Instructions to follow:
Would you please repeat all of the data exactly, omitting the pictures?

Provided entries:
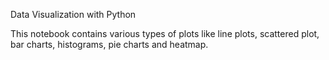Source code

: Data Visualization with Python

This notebook contains various types of plots like line plots, scattered plot, bar charts, histograms, pie charts and heatmap.

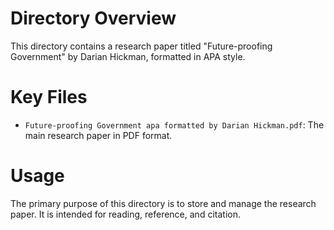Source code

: # Directory Overview

This directory contains a research paper titled "Future-proofing Government" by Darian Hickman, formatted in APA style.

# Key Files

- `Future-proofing Government apa formatted by Darian Hickman.pdf`: The main research paper in PDF format.

# Usage

The primary purpose of this directory is to store and manage the research paper. It is intended for reading, reference, and citation.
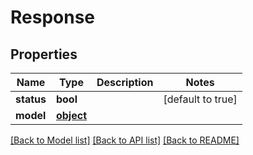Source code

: # Response

## Properties
Name | Type | Description | Notes
------------ | ------------- | ------------- | -------------
**status** | **bool** |  | [default to true]
**model** | [**object**](.md) |  | 

[[Back to Model list]](../README.md#documentation-for-models) [[Back to API list]](../README.md#documentation-for-api-endpoints) [[Back to README]](../README.md)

Solved problem:
Source code

: Data Visualization with Python

This notebook contains various types of plots like line plots, scattered plot, bar charts, histograms, pie charts and heatmap.

Source code

: # Directory Overview

This directory contains a research paper titled "Future-proofing Government" by Darian Hickman, formatted in APA style.

# Key Files

- `Future-proofing Government apa formatted by Darian Hickman.pdf`: The main research paper in PDF format.

# Usage

The primary purpose of this directory is to store and manage the research paper. It is intended for reading, reference, and citation.
Source code

: # Response

## Properties
Name | Type | Description | Notes
------------ | ------------- | ------------- | -------------
**status** | **bool** |  | [default to true]
**model** | [**object**](.md) |  | 

[[Back to Model list]](../README.md#documentation-for-models) [[Back to API list]](../README.md#documentation-for-api-endpoints) [[Back to README]](../README.md)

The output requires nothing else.